* **Work order**:
Please state the number of lines in the listing that contain the word "corresponding", and nothing else.

* **Extracted material**:
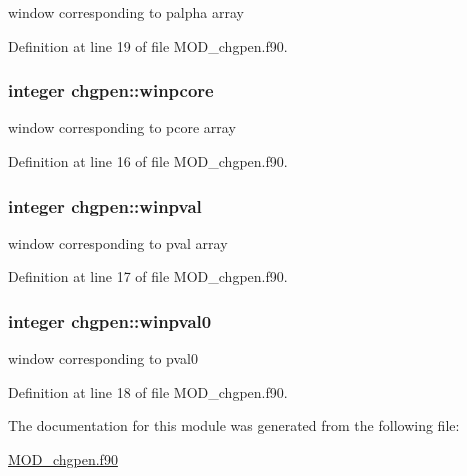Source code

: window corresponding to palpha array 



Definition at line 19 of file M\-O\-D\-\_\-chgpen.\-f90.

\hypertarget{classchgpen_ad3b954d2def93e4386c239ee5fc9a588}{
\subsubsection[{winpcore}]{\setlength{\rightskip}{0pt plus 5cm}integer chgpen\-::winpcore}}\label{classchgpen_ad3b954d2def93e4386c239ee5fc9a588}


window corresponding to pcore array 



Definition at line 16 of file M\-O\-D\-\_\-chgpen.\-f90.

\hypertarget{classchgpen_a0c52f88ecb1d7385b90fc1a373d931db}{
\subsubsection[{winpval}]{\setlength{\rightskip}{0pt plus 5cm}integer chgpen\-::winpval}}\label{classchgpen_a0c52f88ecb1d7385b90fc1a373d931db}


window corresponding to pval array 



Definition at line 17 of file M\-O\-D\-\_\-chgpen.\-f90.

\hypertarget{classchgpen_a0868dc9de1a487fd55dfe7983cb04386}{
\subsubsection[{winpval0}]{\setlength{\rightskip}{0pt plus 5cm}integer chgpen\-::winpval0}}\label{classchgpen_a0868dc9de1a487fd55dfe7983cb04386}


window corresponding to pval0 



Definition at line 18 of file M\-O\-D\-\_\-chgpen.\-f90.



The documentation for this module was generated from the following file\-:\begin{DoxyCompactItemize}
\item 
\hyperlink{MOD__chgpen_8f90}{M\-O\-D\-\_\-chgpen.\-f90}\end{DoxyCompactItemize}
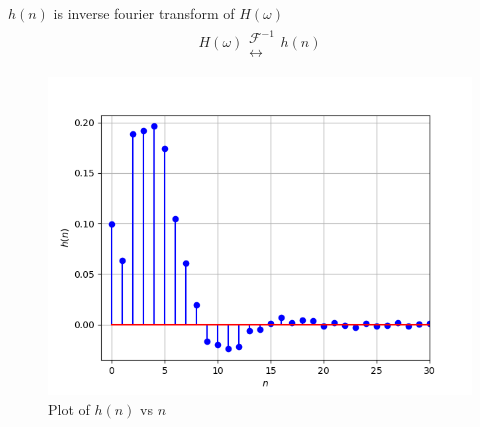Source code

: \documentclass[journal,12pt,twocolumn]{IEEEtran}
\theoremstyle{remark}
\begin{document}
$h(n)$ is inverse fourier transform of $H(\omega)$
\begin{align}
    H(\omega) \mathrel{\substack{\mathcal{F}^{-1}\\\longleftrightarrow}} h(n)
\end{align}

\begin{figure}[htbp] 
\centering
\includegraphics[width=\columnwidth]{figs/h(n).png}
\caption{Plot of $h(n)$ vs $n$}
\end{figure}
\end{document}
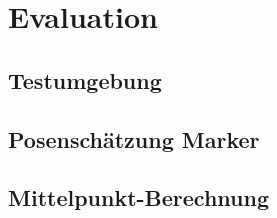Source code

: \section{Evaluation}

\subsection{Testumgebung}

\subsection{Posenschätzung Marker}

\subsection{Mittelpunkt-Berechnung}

* **Response**:
4